*** Opening of Exercise data ***
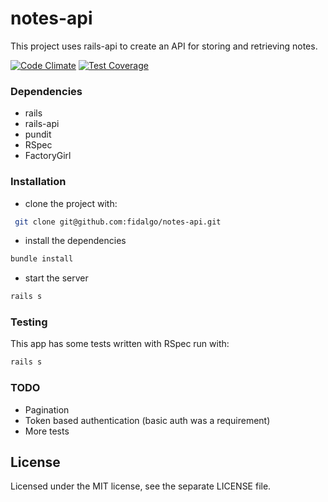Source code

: # notes-api
This project uses rails-api to create an API for storing and retrieving notes.

[![Code Climate](https://codeclimate.com/github/fidalgo/notes-api/badges/gpa.svg)](https://codeclimate.com/github/fidalgo/notes-api) [![Test Coverage](https://codeclimate.com/github/fidalgo/notes-api/badges/coverage.svg)](https://codeclimate.com/github/fidalgo/notes-api/coverage)

### Dependencies
* rails
* rails-api
* pundit
* RSpec
* FactoryGirl

### Installation

* clone the project with:
``` sh
 git clone git@github.com:fidalgo/notes-api.git
```

* install the dependencies
``` sh
bundle install
```

* start the server
``` sh
rails s
```

### Testing

This app has some tests written with RSpec run with:
``` sh
rails s
```

### TODO
* Pagination
* Token based authentication (basic auth was a requirement)
* More tests

## License

Licensed under the MIT license, see the separate LICENSE file.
*** Close of Exercise data ***
**Requirement**
Transcribe each line above verbatim, with the pictures left out.

**Your response**
Source code

: # notes-api
This project uses rails-api to create an API for storing and retrieving notes.

[![Code Climate](https://codeclimate.com/github/fidalgo/notes-api/badges/gpa.svg)](https://codeclimate.com/github/fidalgo/notes-api) [![Test Coverage](https://codeclimate.com/github/fidalgo/notes-api/badges/coverage.svg)](https://codeclimate.com/github/fidalgo/notes-api/coverage)

### Dependencies
* rails
* rails-api
* pundit
* RSpec
* FactoryGirl

### Installation

* clone the project with:
``` sh
 git clone git@github.com:fidalgo/notes-api.git
```

* install the dependencies
``` sh
bundle install
```

* start the server
``` sh
rails s
```

### Testing

This app has some tests written with RSpec run with:
``` sh
rails s
```

### TODO
* Pagination
* Token based authentication (basic auth was a requirement)
* More tests

## License

Licensed under the MIT license, see the separate LICENSE file.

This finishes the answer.